Boom is ‘not our birthright’

Illustration: Don Lindsay

Article by Tania Constable courtesy of the West Australian.

The emergence of the next mining boom presents an incredible opportunity for Australia.

An opportunity to generate immense prosperity and security for our nation that will benefit generations of Australians.

An opportunity to not only lead the world through the transition to net zero economies, but secure a long-lasting economic dividend in the process. To see Australia develop into a clean energy superpower.

Because once again we find ourselves in an advantageous position — the world needs what we have in abundance.

To achieve net zero, the world will require astronomical volumes of minerals and metals. By 2030 alone, 50 new lithium mines, 60 new nickel mines and 17 new cobalt mines will be needed to meet demand for electricity storage. By 2035, today’s global copper supply requires a near doubling to meet insatiable demands for EVs, charging infrastructure, solar panels, wind turbines and batteries.

Over the next two decades alone, the International Monetary Fund estimates the market for low-emissions technologies, renewables and componentry will be worth a staggering $17.6 trillion.

Our natural endowment of critical minerals means Australia can secure the biggest chunk of that opportunity, and there is no State or Territory that understands that potential more than WA.

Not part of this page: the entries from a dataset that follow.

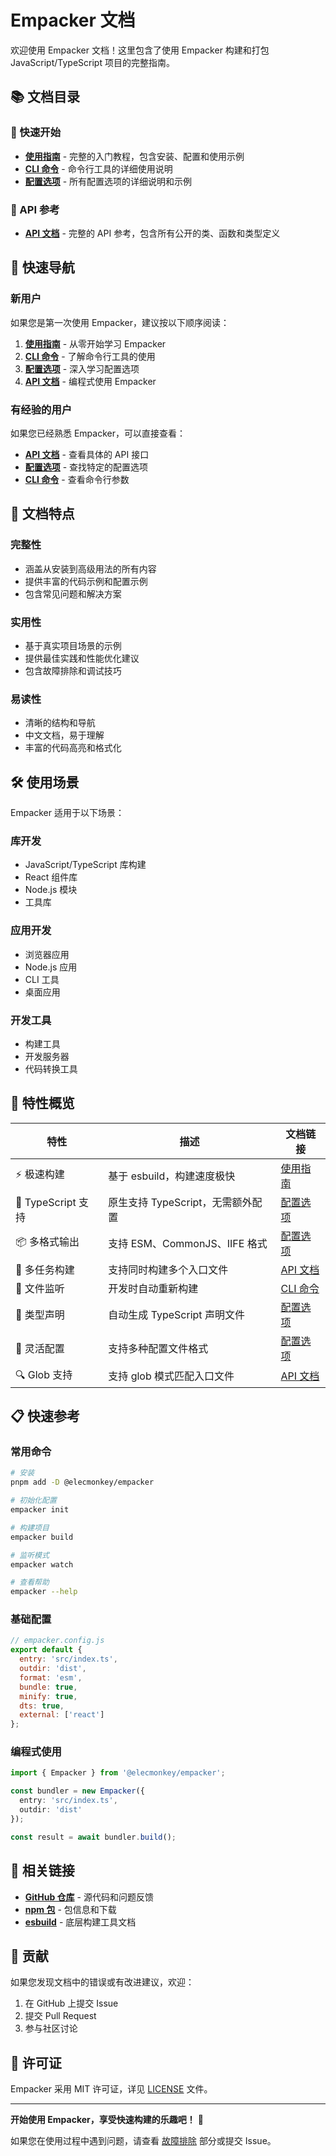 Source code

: # Empacker 文档

欢迎使用 Empacker 文档！这里包含了使用 Empacker 构建和打包 JavaScript/TypeScript 项目的完整指南。

## 📚 文档目录

### 🚀 快速开始
- **[使用指南](./Getting-Started.md)** - 完整的入门教程，包含安装、配置和使用示例
- **[CLI 命令](./CLI.md)** - 命令行工具的详细使用说明
- **[配置选项](./Configuration.md)** - 所有配置选项的详细说明和示例

### 🔧 API 参考
- **[API 文档](./API.md)** - 完整的 API 参考，包含所有公开的类、函数和类型定义

## 🎯 快速导航

### 新用户
如果您是第一次使用 Empacker，建议按以下顺序阅读：

1. **[使用指南](./Getting-Started.md)** - 从零开始学习 Empacker
2. **[CLI 命令](./CLI.md)** - 了解命令行工具的使用
3. **[配置选项](./Configuration.md)** - 深入学习配置选项
4. **[API 文档](./API.md)** - 编程式使用 Empacker

### 有经验的用户
如果您已经熟悉 Empacker，可以直接查看：

- **[API 文档](./API.md)** - 查看具体的 API 接口
- **[配置选项](./Configuration.md)** - 查找特定的配置选项
- **[CLI 命令](./CLI.md)** - 查看命令行参数

## 📖 文档特点

### 完整性
- 涵盖从安装到高级用法的所有内容
- 提供丰富的代码示例和配置示例
- 包含常见问题和解决方案

### 实用性
- 基于真实项目场景的示例
- 提供最佳实践和性能优化建议
- 包含故障排除和调试技巧

### 易读性
- 清晰的结构和导航
- 中文文档，易于理解
- 丰富的代码高亮和格式化

## 🛠️ 使用场景

Empacker 适用于以下场景：

### 库开发
- JavaScript/TypeScript 库构建
- React 组件库
- Node.js 模块
- 工具库

### 应用开发
- 浏览器应用
- Node.js 应用
- CLI 工具
- 桌面应用

### 开发工具
- 构建工具
- 开发服务器
- 代码转换工具

## 🎨 特性概览

| 特性 | 描述 | 文档链接 |
|------|------|----------|
| ⚡ 极速构建 | 基于 esbuild，构建速度极快 | [使用指南](./Getting-Started.md) |
| 🔧 TypeScript 支持 | 原生支持 TypeScript，无需额外配置 | [配置选项](./Configuration.md) |
| 📦 多格式输出 | 支持 ESM、CommonJS、IIFE 格式 | [配置选项](./Configuration.md) |
| 🎯 多任务构建 | 支持同时构建多个入口文件 | [API 文档](./API.md) |
| 👀 文件监听 | 开发时自动重新构建 | [CLI 命令](./CLI.md) |
| 📝 类型声明 | 自动生成 TypeScript 声明文件 | [配置选项](./Configuration.md) |
| 🎨 灵活配置 | 支持多种配置文件格式 | [配置选项](./Configuration.md) |
| 🔍 Glob 支持 | 支持 glob 模式匹配入口文件 | [API 文档](./API.md) |

## 📋 快速参考

### 常用命令

```bash
# 安装
pnpm add -D @elecmonkey/empacker

# 初始化配置
empacker init

# 构建项目
empacker build

# 监听模式
empacker watch

# 查看帮助
empacker --help
```

### 基础配置

```javascript
// empacker.config.js
export default {
  entry: 'src/index.ts',
  outdir: 'dist',
  format: 'esm',
  bundle: true,
  minify: true,
  dts: true,
  external: ['react']
};
```

### 编程式使用

```typescript
import { Empacker } from '@elecmonkey/empacker';

const bundler = new Empacker({
  entry: 'src/index.ts',
  outdir: 'dist'
});

const result = await bundler.build();
```

## 🔗 相关链接

- **[GitHub 仓库](https://github.com/elecmonkey/empacker)** - 源代码和问题反馈
- **[npm 包](https://www.npmjs.com/package/@elecmonkey/empacker)** - 包信息和下载
- **[esbuild](https://esbuild.github.io/)** - 底层构建工具文档

## 🤝 贡献

如果您发现文档中的错误或有改进建议，欢迎：

1. 在 GitHub 上提交 Issue
2. 提交 Pull Request
3. 参与社区讨论

## 📄 许可证

Empacker 采用 MIT 许可证，详见 [LICENSE](../LICENSE) 文件。

---

**开始使用 Empacker，享受快速构建的乐趣吧！** 🚀

如果您在使用过程中遇到问题，请查看 [故障排除](./Getting-Started.md#故障排除) 部分或提交 Issue。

But here, through the WA Government’s Strategic Industrial Areas, it’s not only about getting the critical minerals out of the ground, it’s about bolting on processing, refining, manufacturing and infrastructure, to ensure we not only maximise value, but stay competitive with other nations.

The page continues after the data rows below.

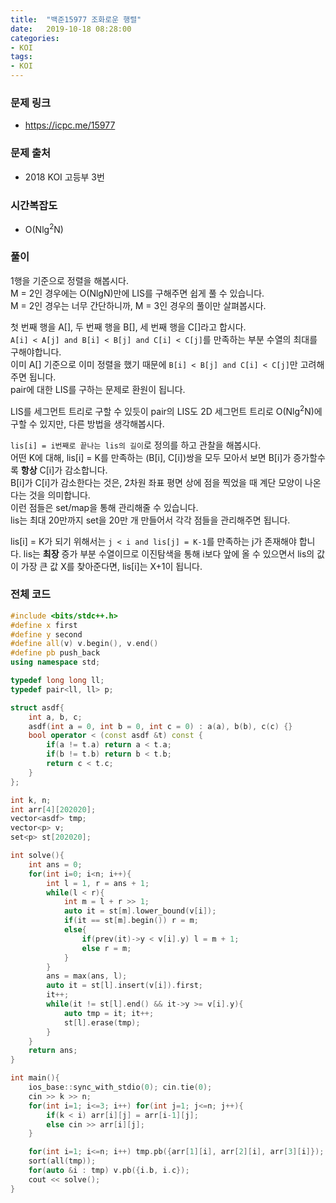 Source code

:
 ```yaml
---
title:  "백준15977 조화로운 행렬"
date:   2019-10-18 08:28:00
categories:
- KOI
tags:
- KOI
---
```


### 문제 링크
* https://icpc.me/15977

### 문제 출처
* 2018 KOI 고등부 3번

### 시간복잡도
* O(Nlg<sup>2</sup>N)

### 풀이
1행을 기준으로 정렬을 해봅시다.<br>
M = 2인 경우에는 O(NlgN)만에 LIS를 구해주면 쉽게 풀 수 있습니다.<br>
M = 2인 경우는 너무 간단하니까, M = 3인 경우의 풀이만 살펴봅시다.

첫 번째 행을 A[], 두 번째 행을 B[], 세 번째 행을 C[]라고 합시다.<br>
`A[i] < A[j] and B[i] < B[j] and C[i] < C[j]`를 만족하는 부분 수열의 최대를 구해야합니다.<br>
이미 A[] 기준으로 이미 정렬을 했기 때문에 `B[i] < B[j] and C[i] < C[j]`만 고려해주면 됩니다.<Br>
pair에 대한 LIS를 구하는 문제로 환원이 됩니다.

LIS를 세그먼트 트리로 구할 수 있듯이 pair의 LIS도 2D 세그먼트 트리로 O(Nlg<sup>2</sup>N)에 구할 수 있지만, 다른 방법을 생각해봅시다.

`lis[i] = i번째로 끝나는 lis의 길이`로 정의를 하고 관찰을 해봅시다.<br>
어떤 K에 대해, lis[i] = K를 만족하는 (B[i], C[i])쌍을 모두 모아서 보면 B[i]가 증가할수록 **항상** C[i]가 감소합니다.<br>
B[i]가 C[i]가 감소한다는 것은, 2차원 좌표 평면 상에 점을 찍었을 때 계단 모양이 나온다는 것을 의미합니다.<br>
이런 점들은 set/map을 통해 관리해줄 수 있습니다.<br>
lis는 최대 20만까지 set을 20만 개 만들어서 각각 점들을 관리해주면 됩니다.

lis[i] = K가 되기 위해서는 `j < i and lis[j] = K-1`를 만족하는 j가 존재해야 합니다. lis는 **최장** 증가 부분 수열이므로 이진탐색을 통해 i보다 앞에 올 수 있으면서 lis의 값이 가장 큰 값 X를 찾아준다면, lis[i]는 X+1이 됩니다.

### 전체 코드
```cpp
#include <bits/stdc++.h>
#define x first
#define y second
#define all(v) v.begin(), v.end()
#define pb push_back
using namespace std;

typedef long long ll;
typedef pair<ll, ll> p;

struct asdf{
    int a, b, c;
    asdf(int a = 0, int b = 0, int c = 0) : a(a), b(b), c(c) {}
    bool operator < (const asdf &t) const {
        if(a != t.a) return a < t.a;
        if(b != t.b) return b < t.b;
        return c < t.c;
    }
};

int k, n;
int arr[4][202020];
vector<asdf> tmp;
vector<p> v;
set<p> st[202020];

int solve(){
    int ans = 0;
    for(int i=0; i<n; i++){
        int l = 1, r = ans + 1;
        while(l < r){
            int m = l + r >> 1;
            auto it = st[m].lower_bound(v[i]);
            if(it == st[m].begin()) r = m;
            else{
                if(prev(it)->y < v[i].y) l = m + 1;
                else r = m;
            }
        }
        ans = max(ans, l);
        auto it = st[l].insert(v[i]).first;
        it++;
        while(it != st[l].end() && it->y >= v[i].y){
            auto tmp = it; it++;
            st[l].erase(tmp);
        }
    }
    return ans;
}

int main(){
    ios_base::sync_with_stdio(0); cin.tie(0);
    cin >> k >> n;
    for(int i=1; i<=3; i++) for(int j=1; j<=n; j++){
        if(k < i) arr[i][j] = arr[i-1][j];
        else cin >> arr[i][j];
    }

    for(int i=1; i<=n; i++) tmp.pb({arr[1][i], arr[2][i], arr[3][i]});
    sort(all(tmp));
    for(auto &i : tmp) v.pb({i.b, i.c});
    cout << solve();
}
```
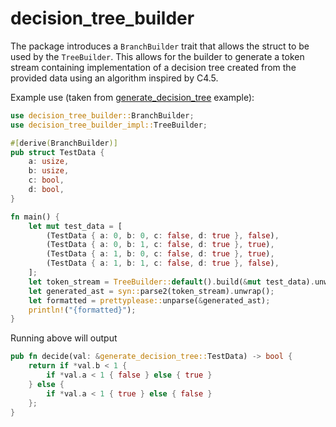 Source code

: # decision_tree_builder

The package introduces a `BranchBuilder` trait that allows the struct to be used by the `TreeBuilder`.
This allows for the builder to generate a token stream containing implementation of a decision tree created from the provided data using an algorithm inspired by C4.5.

Example use (taken from [generate_decision_tree](crates/macro/examples/generate_decision_tree.rs) example):
```rust
use decision_tree_builder::BranchBuilder;
use decision_tree_builder_impl::TreeBuilder;

#[derive(BranchBuilder)]
pub struct TestData {
    a: usize,
    b: usize,
    c: bool,
    d: bool,
}

fn main() {
    let mut test_data = [
        (TestData { a: 0, b: 0, c: false, d: true }, false),
        (TestData { a: 0, b: 1, c: false, d: true }, true),
        (TestData { a: 1, b: 0, c: false, d: true }, true),
        (TestData { a: 1, b: 1, c: false, d: true }, false),
    ];
    let token_stream = TreeBuilder::default().build(&mut test_data).unwrap();
    let generated_ast = syn::parse2(token_stream).unwrap();
    let formatted = prettyplease::unparse(&generated_ast);
    println!("{formatted}");
}
```

Running above will output
```rust
pub fn decide(val: &generate_decision_tree::TestData) -> bool {
    return if *val.b < 1 {
        if *val.a < 1 { false } else { true }
    } else {
        if *val.a < 1 { true } else { false }
    };
}
``` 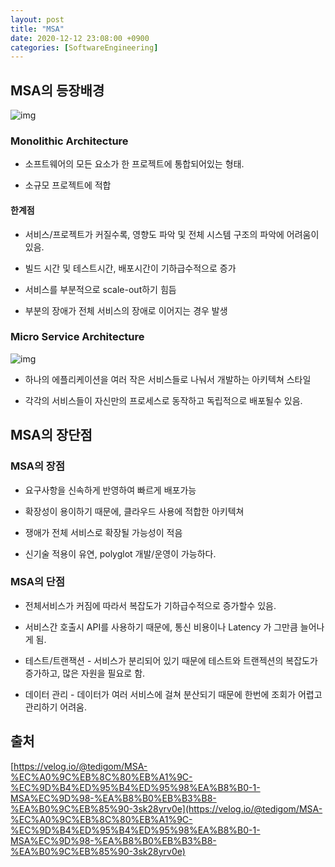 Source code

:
```yaml
---
layout: post
title: "MSA"
date: 2020-12-12 23:08:00 +0900
categories: [SoftwareEngineering]
---
```


## MSA의 등장배경

![img](https://media.vlpt.us/post-images/tedigom/8586da80-f8b4-11e9-856d-cbf01881f02b/monolithicvsmicroservices.jpg)

### Monolithic Architecture

- 소프트웨어의 모든 요소가 한 프로젝트에 통합되어있는 형태.

- 소규모 프로젝트에 적합

#### 한계점

- 서비스/프로젝트가 커질수록, 영향도 파악 및 전체 시스템 구조의 파악에 어려움이 있음.

- 빌드 시간 및 테스트시간, 배포시간이 기하급수적으로 증가

- 서비스를 부분적으로 scale-out하기 힘듬

- 부분의 장애가 전체 서비스의 장애로 이어지는 경우 발생

### Micro Service Architecture

![img](https://media.vlpt.us/post-images/tedigom/575c07d0-f980-11e9-ac2c-696993348d8a/pic1.png)

- 하나의 에플리케이션을 여러 작은 서비스들로 나눠서 개발하는 아키텍쳐 스타일

- 각각의 서비스들이 자신만의 프로세스로 동작하고 독립적으로 배포될수 있음.

## MSA의 장단점

### MSA의 장점

- 요구사항을 신속하게 반영하여 빠르게 배포가능

- 확장성이 용이하기 때문에, 클라우드 사용에 적합한 아키텍쳐

- 쟁애가 전체 서비스로 확장될 가능성이 적음

- 신기술 적용이 유연, polyglot 개발/운영이 가능하다.

### MSA의 단점

- 전체서비스가 커짐에 따라서 복잡도가 기하급수적으로 증가할수 있음.

- 서비스간 호출시 API를 사용하기 때문에, 통신 비용이나 Latency 가 그만큼 늘어나게 됨.

- 테스트/트랜잭션 - 서비스가 분리되어 있기 때문에 테스트와 트랜젝션의 복잡도가 증가하고, 많은 자원을 필요로 함.

- 데이터 관리 - 데이터가 여러 서비스에 걸쳐 분산되기 때문에 한번에 조회가 어렵고 관리하기 어려움.

## 출처 

[https://velog.io/@tedigom/MSA-%EC%A0%9C%EB%8C%80%EB%A1%9C-%EC%9D%B4%ED%95%B4%ED%95%98%EA%B8%B0-1-MSA%EC%9D%98-%EA%B8%B0%EB%B3%B8-%EA%B0%9C%EB%85%90-3sk28yrv0e](https://velog.io/@tedigom/MSA-%EC%A0%9C%EB%8C%80%EB%A1%9C-%EC%9D%B4%ED%95%B4%ED%95%98%EA%B8%B0-1-MSA%EC%9D%98-%EA%B8%B0%EB%B3%B8-%EA%B0%9C%EB%85%90-3sk28yrv0e) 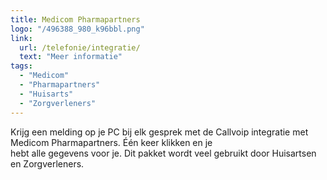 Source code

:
 ```yaml
---
title: Medicom Pharmapartners
logo: "/496388_980_k96bbl.png"
link:
  url: /telefonie/integratie/
  text: "Meer informatie"
tags:
  - "Medicom"
  - "Pharmapartners"
  - "Huisarts"
  - "Zorgverleners"
---
```

Krijg een melding op je PC bij elk gesprek met de Callvoip integratie met Medicom Pharmapartners. Één keer klikken en je<br>
hebt alle gegevens voor je. Dit pakket wordt veel gebruikt door Huisartsen en Zorgverleners.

This holistic approach will lead to WA becoming a global leader in lithium. For example, currently Australian refining of lithium hydroxide monohydrate is 12 per cent more expensive than its lowest-cost competitor, Indonesia. But given WA’s abundant reserves of lithium, integrating lithium mining and refining will have Australia become the lowest-cost global producer of LHM (28 per cent cheaper than Indonesia).

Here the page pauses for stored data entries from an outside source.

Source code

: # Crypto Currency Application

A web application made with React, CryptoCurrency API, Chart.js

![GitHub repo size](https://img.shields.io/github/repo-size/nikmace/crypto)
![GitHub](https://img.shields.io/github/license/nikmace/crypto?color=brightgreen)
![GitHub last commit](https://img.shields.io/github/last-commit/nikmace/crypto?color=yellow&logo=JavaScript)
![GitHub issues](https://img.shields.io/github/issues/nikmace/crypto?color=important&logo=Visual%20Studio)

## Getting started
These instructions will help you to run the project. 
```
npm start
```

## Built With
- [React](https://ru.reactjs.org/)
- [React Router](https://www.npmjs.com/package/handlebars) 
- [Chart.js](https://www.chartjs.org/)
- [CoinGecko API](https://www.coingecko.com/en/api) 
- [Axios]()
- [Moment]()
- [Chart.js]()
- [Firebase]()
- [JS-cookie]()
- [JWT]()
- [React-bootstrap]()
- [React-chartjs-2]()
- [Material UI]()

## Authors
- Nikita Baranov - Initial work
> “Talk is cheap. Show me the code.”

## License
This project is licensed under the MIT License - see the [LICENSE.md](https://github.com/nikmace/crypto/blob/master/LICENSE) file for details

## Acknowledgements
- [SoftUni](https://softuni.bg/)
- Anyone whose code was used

This approach is leading the world.

But while we might have one of the world’s biggest deposits of critical minerals, and while we have the companies and the expertise to capitalise on those endowments, none of this opportunity can be taken for granted.

This new mining boom is not our birthright. It’s not just going to magically happen.

We need to seize the opportunity and not squander it.

But even in this first phase of the new energy mining boom, the constraints are being applied, and our potential is being capped.

A steady stream of excessive interventions by governments have put Australia’s chances of reaping an incredible, long-lasting dividend from this new mining boom at genuine risk.

These include heavy-handed industrial relations laws that impinge on productivity and threaten jobs.

Energy policy that sets an incredibly high bar for our major resources companies to clear, putting at risk their global competitiveness.

Blatant royalty tax grabs aimed squarely at rescuing over-spending budgets. And increasingly onerous approval processes that ratchet up the cost of, and cause significant delays to, new minerals projects. The very projects Australia and the world needs to transition to a new energy economy.

You cannot keep throwing punches at Australian businesses and expect to maintain the same level of economic growth and job creation.

You cannot keep harming the prosperity creators and the opportunity makers and expect wages to rise and funding to grow for our hospitals, schools and infrastructure.

You over-burden business at our collective peril.

At a time when we need more investment to unlock the nation’s vast critical minerals potential, Australia’s investment environment is deteriorating at speed.

And the real danger here is that despite boasting one of the biggest endowments of critical minerals in the world, we will cede our advantage to other nations; nations which are creating the right environment to attract investment, nations where the risk of political intervention is benign.

And alarmingly, nations whose environmental records and climate ambitions are sub par.

Opportunity will simply get up, pack its bags and head overseas.

There is a genuine risk of Australia’s critical minerals remaining in the ground, as companies and investors prioritise foreign resources developments where costs are lower, policy settings more stable, and returns are higher.

That is the honest message from our business leaders and company giants such as BHP and Glencore which in recent weeks have sounded the alarm bells at the deteriorating investment environment in Australia that will chase away capital from our shores; a message that this once-in-many generations energy transition will be won or lost by countries serious about putting in place the policies that attract capital.

This call to arms was echoed this week with a stark assessment from gas giant Inpex which claimed that an impending lost opportunity by Australia would soon be gobbled up by others.

We cannot allow this opportunity to slip by us and watch as others reap the spoils.

This opportunity is in all of our interests.

Because when Australian mining does well, Australians do well.

Tania Constable is the chief executive officer of the Minerals Council of Australia.